Stored data:
-------------------------
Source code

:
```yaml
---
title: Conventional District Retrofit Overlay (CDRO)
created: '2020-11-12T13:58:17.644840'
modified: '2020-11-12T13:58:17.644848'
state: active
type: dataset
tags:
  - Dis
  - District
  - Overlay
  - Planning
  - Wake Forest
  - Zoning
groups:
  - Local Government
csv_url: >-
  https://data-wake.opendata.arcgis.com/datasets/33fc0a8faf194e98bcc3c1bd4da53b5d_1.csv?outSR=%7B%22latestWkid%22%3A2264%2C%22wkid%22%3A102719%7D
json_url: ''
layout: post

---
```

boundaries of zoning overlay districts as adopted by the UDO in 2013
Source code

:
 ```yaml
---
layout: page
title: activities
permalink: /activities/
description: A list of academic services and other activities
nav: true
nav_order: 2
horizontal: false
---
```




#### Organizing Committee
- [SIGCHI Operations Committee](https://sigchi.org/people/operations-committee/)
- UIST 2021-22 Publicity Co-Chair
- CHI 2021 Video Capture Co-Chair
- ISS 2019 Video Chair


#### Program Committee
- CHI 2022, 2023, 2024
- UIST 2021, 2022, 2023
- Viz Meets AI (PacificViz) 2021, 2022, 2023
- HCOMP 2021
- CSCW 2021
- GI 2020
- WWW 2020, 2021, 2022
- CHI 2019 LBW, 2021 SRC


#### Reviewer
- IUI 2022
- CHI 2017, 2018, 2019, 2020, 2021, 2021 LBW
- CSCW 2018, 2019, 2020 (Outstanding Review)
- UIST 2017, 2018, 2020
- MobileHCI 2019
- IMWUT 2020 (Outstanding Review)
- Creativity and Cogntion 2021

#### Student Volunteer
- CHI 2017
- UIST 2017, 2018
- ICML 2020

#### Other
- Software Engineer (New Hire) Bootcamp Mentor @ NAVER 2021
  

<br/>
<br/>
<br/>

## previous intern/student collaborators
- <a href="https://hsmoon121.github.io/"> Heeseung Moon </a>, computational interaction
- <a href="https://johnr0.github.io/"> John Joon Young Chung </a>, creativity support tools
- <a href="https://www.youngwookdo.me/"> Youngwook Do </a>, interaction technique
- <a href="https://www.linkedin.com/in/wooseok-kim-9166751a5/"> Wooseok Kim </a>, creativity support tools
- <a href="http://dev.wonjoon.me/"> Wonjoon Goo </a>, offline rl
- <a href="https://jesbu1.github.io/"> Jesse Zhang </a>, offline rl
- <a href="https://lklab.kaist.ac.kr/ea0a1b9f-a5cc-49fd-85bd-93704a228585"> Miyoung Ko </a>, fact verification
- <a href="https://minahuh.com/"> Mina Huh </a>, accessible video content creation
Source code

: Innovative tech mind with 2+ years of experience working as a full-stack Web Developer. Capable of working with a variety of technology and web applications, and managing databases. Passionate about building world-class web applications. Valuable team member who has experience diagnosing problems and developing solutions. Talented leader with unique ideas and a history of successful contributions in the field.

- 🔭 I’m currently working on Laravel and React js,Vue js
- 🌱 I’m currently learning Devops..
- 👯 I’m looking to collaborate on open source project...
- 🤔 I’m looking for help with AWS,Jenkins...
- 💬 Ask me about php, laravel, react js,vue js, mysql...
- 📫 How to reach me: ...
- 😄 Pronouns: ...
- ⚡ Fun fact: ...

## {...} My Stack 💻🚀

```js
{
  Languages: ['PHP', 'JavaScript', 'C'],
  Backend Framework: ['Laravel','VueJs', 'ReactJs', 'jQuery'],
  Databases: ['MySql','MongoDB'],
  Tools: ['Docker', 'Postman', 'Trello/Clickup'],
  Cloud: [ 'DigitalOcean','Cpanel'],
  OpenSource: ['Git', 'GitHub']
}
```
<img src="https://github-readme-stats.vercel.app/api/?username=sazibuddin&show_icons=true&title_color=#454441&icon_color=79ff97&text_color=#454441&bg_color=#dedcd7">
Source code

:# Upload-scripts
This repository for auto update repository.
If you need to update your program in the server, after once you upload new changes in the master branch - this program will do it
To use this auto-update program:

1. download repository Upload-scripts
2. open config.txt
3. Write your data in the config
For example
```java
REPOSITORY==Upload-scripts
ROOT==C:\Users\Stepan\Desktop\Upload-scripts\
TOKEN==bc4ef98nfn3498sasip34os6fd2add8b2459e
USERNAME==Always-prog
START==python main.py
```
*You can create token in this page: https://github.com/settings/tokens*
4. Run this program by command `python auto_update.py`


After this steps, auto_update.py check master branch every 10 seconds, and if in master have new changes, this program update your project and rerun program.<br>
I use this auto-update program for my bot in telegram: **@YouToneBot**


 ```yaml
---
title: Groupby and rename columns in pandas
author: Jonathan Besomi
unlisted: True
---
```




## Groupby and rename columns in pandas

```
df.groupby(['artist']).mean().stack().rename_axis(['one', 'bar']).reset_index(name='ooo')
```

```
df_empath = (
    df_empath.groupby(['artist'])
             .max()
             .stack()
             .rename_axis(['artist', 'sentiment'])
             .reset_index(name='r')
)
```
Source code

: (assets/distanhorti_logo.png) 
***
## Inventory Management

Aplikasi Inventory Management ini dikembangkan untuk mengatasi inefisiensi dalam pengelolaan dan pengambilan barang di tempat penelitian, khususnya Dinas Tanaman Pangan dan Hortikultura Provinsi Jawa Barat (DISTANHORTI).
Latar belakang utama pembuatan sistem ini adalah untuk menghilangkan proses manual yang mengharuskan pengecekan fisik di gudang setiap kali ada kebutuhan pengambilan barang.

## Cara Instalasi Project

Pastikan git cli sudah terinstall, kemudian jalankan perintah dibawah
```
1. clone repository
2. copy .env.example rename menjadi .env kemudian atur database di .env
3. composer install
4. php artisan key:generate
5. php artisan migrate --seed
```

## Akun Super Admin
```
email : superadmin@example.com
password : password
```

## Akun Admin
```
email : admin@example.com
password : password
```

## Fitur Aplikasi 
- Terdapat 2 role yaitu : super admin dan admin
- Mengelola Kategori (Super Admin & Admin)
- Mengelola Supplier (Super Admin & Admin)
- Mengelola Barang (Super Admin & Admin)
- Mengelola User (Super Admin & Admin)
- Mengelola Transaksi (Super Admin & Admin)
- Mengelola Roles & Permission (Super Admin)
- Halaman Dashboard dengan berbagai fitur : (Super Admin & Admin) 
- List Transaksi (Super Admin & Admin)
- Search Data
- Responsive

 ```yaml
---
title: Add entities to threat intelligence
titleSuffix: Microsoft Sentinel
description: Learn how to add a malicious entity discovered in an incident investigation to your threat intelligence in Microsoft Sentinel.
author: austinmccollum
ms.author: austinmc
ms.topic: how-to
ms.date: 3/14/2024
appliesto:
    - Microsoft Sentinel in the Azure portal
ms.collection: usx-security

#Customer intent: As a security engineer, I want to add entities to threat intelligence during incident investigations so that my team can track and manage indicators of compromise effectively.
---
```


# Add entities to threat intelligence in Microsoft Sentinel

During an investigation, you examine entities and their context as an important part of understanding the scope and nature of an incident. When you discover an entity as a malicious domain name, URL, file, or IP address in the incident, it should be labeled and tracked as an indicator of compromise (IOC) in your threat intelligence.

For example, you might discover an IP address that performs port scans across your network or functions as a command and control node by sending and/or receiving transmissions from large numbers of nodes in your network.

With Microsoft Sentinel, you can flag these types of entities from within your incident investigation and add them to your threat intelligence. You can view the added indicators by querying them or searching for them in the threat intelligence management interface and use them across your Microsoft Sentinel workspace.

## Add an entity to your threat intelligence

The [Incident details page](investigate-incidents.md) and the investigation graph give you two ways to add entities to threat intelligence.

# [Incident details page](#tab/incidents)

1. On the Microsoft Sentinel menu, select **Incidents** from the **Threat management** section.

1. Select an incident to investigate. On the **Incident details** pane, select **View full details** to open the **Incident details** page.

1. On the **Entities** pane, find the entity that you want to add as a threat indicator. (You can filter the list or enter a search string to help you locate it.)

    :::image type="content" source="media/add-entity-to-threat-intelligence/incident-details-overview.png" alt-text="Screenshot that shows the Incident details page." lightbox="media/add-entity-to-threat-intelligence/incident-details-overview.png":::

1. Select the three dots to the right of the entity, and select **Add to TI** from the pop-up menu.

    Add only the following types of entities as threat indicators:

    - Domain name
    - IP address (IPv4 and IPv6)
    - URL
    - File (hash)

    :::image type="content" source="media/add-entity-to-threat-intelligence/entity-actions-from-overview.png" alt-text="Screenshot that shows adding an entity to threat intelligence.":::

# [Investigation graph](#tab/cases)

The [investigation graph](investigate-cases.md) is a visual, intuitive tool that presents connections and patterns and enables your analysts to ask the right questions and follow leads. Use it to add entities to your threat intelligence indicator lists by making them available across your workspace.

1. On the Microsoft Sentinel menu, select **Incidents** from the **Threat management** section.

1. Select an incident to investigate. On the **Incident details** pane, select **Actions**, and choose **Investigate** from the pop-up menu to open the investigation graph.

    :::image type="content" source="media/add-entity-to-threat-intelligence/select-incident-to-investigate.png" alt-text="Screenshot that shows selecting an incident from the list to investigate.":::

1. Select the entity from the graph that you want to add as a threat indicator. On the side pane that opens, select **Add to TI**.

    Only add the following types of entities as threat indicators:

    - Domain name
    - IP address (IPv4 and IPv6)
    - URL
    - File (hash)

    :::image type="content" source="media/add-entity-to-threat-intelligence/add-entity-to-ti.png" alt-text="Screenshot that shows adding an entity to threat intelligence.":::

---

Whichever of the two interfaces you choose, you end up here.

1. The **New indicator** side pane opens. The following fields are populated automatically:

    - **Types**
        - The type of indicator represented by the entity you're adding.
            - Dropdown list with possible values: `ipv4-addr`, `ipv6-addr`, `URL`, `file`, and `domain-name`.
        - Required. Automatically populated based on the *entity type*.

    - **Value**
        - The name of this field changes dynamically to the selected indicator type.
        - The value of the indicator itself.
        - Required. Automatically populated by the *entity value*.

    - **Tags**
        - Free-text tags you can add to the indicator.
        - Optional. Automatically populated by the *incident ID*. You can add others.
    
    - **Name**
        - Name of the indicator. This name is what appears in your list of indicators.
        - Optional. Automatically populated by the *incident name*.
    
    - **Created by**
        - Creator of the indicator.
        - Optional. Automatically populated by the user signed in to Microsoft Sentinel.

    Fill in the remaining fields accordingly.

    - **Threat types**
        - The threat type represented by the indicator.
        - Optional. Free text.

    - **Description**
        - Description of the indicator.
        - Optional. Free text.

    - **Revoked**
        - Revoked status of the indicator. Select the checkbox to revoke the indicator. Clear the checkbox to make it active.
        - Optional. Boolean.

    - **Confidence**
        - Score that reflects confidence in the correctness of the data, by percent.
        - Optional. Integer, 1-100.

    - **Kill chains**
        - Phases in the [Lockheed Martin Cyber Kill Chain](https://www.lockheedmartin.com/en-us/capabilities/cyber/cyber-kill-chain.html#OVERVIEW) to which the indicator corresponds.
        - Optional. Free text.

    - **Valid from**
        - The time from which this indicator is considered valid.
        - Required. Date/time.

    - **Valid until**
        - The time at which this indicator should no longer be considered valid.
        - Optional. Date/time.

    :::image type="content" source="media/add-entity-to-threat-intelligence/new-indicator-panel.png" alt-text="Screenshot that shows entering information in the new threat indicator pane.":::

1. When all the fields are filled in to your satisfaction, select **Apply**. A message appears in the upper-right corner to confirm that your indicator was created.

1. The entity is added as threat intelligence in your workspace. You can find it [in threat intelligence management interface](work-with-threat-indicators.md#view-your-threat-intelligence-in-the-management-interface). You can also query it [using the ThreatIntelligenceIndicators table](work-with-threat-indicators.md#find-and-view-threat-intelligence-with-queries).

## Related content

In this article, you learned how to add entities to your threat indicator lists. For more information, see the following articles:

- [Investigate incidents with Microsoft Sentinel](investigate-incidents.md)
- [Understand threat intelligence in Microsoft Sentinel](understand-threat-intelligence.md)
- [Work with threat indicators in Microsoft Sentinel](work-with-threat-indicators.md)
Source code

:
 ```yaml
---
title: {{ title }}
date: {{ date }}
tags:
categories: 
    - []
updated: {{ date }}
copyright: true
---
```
-------------------------
◆ EXERCISE BRIEF:
Using the entries above, output exactly the lines between the line holding "For example, you" and the line holding "# [Incident details page](#tab/incidents)", end lines included, and nothing more.

◆ SOLUTION TO THIS TASK:
For example, you might discover an IP address that performs port scans across your network or functions as a command and control node by sending and/or receiving transmissions from large numbers of nodes in your network.

With Microsoft Sentinel, you can flag these types of entities from within your incident investigation and add them to your threat intelligence. You can view the added indicators by querying them or searching for them in the threat intelligence management interface and use them across your Microsoft Sentinel workspace.

## Add an entity to your threat intelligence

The [Incident details page](investigate-incidents.md) and the investigation graph give you two ways to add entities to threat intelligence.

# [Incident details page](#tab/incidents)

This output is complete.